Parmi les autres conditions figurent des mesures de décrispation politique : libération des prisonniers considérés comme politiques, retour des exilés, levée des restrictions visant certains partis d’opposition, accès équitable aux médias publics et dissolution de la « Force du progrès ».
Cette dernière structure est régulièrement accusée par des opposants et certaines organisations de défense des droits humains d’être un instrument de pression politique.
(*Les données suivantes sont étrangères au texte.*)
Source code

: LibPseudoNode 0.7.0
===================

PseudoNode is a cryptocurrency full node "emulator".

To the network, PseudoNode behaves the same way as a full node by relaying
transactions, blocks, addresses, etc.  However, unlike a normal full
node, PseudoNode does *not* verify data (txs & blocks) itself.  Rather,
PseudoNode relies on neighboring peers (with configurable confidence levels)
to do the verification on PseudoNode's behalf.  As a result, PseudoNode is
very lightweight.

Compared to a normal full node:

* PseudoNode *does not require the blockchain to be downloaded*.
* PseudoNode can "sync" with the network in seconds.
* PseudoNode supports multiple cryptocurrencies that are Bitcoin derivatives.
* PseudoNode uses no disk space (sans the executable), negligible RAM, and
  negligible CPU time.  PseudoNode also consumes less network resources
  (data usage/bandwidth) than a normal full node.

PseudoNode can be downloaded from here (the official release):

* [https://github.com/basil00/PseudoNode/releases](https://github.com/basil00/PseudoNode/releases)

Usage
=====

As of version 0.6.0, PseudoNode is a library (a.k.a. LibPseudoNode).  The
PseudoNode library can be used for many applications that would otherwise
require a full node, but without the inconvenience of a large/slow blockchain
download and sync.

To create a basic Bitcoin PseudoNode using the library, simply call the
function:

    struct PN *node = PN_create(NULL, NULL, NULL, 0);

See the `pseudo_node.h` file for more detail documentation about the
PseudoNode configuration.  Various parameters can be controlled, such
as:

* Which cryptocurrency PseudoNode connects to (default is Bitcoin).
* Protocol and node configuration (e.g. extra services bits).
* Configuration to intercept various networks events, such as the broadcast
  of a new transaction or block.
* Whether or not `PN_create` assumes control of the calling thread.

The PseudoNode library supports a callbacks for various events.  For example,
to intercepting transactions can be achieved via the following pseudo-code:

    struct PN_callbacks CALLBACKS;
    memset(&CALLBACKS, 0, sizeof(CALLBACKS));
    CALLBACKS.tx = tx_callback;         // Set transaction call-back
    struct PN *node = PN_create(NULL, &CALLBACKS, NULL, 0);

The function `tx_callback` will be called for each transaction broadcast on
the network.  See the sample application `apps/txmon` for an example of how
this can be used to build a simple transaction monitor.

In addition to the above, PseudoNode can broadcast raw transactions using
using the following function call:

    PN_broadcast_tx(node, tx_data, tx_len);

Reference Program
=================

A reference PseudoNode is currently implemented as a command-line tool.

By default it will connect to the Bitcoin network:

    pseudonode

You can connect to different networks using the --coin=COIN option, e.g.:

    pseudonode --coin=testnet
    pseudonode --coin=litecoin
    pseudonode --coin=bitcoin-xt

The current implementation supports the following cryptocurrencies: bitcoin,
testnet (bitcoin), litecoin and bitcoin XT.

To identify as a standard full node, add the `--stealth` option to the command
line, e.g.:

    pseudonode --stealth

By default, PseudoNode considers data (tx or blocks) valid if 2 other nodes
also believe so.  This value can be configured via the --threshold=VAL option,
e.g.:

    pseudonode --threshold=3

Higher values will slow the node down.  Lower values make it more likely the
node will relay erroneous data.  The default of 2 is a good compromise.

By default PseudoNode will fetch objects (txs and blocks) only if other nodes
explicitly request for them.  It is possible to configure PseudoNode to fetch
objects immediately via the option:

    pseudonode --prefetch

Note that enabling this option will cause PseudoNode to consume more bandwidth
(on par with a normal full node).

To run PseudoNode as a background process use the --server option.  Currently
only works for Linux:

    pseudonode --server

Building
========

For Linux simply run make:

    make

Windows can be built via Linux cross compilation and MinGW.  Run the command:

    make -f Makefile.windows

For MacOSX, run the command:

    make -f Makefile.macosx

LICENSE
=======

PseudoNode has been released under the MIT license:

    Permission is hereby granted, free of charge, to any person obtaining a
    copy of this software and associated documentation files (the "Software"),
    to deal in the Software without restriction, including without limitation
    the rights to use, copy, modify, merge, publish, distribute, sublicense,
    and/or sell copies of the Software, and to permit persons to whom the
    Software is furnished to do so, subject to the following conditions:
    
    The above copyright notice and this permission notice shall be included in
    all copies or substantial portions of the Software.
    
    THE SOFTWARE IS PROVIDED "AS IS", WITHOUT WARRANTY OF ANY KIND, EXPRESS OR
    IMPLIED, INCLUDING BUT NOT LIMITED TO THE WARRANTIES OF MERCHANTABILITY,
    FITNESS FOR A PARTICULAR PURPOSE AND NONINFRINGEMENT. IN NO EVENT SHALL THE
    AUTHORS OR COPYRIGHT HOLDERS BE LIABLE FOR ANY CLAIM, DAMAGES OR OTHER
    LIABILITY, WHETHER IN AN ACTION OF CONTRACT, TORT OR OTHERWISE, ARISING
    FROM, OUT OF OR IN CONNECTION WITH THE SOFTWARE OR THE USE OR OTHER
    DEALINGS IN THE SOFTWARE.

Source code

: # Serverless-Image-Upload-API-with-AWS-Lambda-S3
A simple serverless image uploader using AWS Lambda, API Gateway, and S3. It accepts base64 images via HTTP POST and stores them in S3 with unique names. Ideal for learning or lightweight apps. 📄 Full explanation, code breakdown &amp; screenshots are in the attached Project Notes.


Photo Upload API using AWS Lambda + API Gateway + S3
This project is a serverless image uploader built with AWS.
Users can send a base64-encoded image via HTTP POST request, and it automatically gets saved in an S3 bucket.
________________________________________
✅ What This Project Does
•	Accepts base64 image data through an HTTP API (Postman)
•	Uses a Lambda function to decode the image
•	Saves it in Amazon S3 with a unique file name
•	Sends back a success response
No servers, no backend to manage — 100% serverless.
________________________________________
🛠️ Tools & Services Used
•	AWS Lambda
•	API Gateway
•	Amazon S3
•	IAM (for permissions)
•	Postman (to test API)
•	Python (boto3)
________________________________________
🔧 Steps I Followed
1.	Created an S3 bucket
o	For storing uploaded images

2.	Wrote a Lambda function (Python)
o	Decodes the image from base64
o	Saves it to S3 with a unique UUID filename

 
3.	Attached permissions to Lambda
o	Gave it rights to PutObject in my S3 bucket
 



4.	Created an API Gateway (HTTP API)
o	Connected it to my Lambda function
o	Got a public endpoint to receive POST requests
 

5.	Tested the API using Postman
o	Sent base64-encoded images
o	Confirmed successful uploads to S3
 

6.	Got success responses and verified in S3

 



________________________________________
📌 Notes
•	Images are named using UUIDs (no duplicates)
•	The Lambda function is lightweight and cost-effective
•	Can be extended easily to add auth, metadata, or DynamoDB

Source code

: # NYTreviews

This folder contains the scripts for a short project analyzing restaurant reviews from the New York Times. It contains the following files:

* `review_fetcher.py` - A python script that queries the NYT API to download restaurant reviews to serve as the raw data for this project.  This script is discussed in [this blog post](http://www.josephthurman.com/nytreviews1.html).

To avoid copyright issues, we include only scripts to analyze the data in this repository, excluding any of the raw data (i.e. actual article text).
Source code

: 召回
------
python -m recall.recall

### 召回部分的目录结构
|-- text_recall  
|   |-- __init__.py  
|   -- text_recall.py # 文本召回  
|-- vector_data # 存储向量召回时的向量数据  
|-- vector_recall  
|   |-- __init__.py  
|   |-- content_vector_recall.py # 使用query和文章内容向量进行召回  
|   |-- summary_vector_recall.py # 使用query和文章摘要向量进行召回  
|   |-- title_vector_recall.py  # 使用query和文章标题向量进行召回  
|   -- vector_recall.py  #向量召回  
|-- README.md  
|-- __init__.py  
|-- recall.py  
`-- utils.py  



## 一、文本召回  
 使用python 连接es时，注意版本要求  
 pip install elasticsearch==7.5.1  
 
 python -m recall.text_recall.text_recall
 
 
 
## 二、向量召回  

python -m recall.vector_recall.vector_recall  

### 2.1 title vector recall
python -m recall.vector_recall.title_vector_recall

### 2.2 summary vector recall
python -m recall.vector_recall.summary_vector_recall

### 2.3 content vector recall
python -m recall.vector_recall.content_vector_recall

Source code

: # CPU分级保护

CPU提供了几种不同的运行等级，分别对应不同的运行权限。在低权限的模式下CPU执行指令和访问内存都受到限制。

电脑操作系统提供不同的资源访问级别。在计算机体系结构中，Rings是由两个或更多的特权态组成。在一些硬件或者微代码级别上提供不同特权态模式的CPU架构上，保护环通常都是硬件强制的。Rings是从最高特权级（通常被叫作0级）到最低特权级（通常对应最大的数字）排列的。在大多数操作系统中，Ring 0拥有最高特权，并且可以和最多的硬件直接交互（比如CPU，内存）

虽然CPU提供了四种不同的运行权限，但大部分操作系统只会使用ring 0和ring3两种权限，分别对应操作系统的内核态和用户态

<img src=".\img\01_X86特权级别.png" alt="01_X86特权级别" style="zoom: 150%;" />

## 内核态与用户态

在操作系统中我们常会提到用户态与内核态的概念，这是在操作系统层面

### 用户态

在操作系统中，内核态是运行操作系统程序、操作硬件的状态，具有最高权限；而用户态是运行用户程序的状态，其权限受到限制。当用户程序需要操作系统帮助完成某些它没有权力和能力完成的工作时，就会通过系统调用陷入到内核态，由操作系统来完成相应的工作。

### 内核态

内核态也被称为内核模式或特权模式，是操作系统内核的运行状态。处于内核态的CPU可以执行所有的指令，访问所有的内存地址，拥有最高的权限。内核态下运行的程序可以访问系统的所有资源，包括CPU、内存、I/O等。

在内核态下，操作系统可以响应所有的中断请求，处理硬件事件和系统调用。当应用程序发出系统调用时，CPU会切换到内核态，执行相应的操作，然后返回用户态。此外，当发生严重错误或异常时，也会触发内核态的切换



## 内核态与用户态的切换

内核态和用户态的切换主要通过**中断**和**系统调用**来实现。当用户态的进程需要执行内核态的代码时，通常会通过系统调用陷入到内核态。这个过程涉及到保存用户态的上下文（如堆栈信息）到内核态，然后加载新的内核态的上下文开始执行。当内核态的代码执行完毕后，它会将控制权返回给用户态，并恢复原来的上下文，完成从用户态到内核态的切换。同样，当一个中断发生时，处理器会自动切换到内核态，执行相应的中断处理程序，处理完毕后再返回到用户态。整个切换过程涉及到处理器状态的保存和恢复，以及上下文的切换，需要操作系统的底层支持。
Les autorités congolaises ont, de leur côté, défendu l’existence de mécanismes de mobilisation politique autour des institutions.
Le référendum constitutionnel dans le viseur
La plateforme demande également l’abandon de tout projet de référendum constitutionnel avant la tenue du dialogue. Pour ses responsables, une telle initiative risquerait d’alimenter les suspicions sur un éventuel agenda politique caché.
Cette position intervient alors que le débat sur une éventuelle réforme constitutionnelle continue de susciter des réactions contrastées dans la classe politique congolaise.
Un processus déjà confronté à plusieurs lignes rouges
La sortie de « Sauvons la RDC » intervient dans un contexte politique particulièrement sensible, marqué par les tensions sécuritaires dans l’est du pays et les divergences autour des conditions d’organisation du futur dialogue.
Du côté du pouvoir, une ligne rouge demeure affichée : l’exclusion du processus des personnalités accusées d’être liées à la rébellion de l’AFC/M23.
Pour ses partisans, Joseph Kabila avait déjà utilisé le dialogue politique comme un outil de sortie de crise et de préservation de la stabilité nationale. Mais les conditions posées aujourd’hui par son camp pourraient constituer un obstacle important à un rapprochement avec les autres acteurs politiques.
Un pari difficile pour les initiateurs du dialogue
Si le principe d’un dialogue national inclusif semble recueillir un certain écho dans une partie de la classe politique et de la société civile, les divergences sur son format, ses participants et son pilotage restent profondes.
La capacité des acteurs congolais à trouver un compromis sur ces questions déterminera largement les chances de réussite de ces futures concertations. Entre exigences de neutralité, impératifs de souveraineté et enjeux sécuritaires, le dialogue annoncé apparaît déjà comme un exercice politique particulièrement délicat.